好投の裏に女房役の存在、小林は同学年投手の投球に衝撃「ビックリした」

 直球とスライダーだけでも内野の頭を越されなかったのは「キャッチャーのリードが良かったので」と山野。称えられた同じ1年生捕手の小林は、初回の先頭打者に2ボール続き、「まっすぐで押せればと思いましたが、立ち上がりが悪かったので(山野が)自信のあるスライダーをうまく交ぜようと思いました。それでバッターを打ち取れたと思います」と話した。

 2月に入寮し、初めて山野のボールを受けた時は衝撃的だったという。「速すぎて、ミットがボールを弾きました。
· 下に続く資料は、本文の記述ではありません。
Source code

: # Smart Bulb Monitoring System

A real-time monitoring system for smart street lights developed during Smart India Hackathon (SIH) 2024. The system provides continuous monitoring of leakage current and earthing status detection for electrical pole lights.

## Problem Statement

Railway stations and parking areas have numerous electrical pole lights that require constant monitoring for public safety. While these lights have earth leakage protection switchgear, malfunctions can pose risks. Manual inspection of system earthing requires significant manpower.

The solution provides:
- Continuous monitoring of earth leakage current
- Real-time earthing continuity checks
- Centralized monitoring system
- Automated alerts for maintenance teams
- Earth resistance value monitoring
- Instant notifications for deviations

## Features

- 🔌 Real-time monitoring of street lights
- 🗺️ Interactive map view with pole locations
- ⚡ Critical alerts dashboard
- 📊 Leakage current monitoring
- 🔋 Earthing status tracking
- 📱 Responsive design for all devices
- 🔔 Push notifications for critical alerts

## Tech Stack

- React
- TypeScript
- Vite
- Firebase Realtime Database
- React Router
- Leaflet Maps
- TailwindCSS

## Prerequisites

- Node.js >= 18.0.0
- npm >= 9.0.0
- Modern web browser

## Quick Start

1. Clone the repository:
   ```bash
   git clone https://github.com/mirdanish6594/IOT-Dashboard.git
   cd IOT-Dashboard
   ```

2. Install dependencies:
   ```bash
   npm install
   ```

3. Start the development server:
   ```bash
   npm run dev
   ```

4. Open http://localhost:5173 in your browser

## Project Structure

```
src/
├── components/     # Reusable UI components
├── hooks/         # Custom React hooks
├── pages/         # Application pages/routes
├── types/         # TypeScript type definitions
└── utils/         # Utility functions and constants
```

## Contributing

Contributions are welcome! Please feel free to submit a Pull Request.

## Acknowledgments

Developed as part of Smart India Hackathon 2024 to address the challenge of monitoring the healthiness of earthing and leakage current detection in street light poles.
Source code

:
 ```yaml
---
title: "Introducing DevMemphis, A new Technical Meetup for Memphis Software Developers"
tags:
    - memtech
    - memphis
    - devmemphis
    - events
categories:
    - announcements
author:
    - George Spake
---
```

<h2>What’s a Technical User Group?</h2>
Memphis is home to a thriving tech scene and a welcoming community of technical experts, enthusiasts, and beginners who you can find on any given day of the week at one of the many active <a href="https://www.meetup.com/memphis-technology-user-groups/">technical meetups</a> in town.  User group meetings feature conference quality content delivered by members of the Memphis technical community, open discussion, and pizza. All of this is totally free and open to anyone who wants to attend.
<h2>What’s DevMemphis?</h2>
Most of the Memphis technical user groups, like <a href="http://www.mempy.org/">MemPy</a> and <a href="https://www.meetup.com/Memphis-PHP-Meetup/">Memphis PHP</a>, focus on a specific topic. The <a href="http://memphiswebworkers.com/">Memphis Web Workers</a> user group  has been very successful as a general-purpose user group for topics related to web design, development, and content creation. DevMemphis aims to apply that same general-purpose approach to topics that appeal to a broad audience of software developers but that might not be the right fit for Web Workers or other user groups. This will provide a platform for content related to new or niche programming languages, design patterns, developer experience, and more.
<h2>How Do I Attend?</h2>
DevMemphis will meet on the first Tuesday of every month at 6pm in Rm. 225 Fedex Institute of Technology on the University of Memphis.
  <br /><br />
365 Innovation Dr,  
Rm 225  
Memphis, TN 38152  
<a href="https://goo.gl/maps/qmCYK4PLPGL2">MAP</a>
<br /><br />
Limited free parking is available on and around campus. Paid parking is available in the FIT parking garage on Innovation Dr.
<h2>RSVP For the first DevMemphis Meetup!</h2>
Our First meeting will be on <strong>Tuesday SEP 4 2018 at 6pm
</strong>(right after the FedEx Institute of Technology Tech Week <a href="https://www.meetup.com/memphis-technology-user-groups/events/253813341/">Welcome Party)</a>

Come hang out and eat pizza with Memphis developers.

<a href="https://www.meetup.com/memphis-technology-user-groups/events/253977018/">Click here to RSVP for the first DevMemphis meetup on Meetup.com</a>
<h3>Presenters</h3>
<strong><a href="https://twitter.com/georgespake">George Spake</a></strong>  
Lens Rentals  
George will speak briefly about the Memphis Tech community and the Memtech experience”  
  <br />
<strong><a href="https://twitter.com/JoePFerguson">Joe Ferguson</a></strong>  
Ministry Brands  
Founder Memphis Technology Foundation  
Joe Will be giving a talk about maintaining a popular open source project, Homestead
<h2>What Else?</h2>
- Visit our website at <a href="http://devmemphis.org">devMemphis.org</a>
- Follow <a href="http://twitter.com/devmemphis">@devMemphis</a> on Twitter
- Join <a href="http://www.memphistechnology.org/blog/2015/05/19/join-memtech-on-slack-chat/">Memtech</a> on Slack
ストレートは伸びていて、スライダーもすごい。ビックリしました」と小林。オープン戦を通し、試合経験も積み、“バッテリー”になっていった。

 打っては、3打数3安打3打点とバットでも貢献。タイミングを取る時に足を上げず、テイクバックも小さくした大学野球仕様の打法がハマり、「自分はバッティングよりも守備側の人間。バッティングは打てたらいいなくらいです。今日は(投打に)完璧すぎるくらいでした」と自分でも目を丸くした。

 大学4年間の第一歩を順調に踏み出した2人。山野が「スタートは良かったと思います。これから試合が続くので、目の前の試合をしっかりと戦っていきたいです」と言えば、「経験が勝負になると思います。リーグ戦は続くので、経験値を高めていきたいです」と小林。桜の開花宣言が出されたばかりの仙台で、大学野球の桜を咲かせ始めた。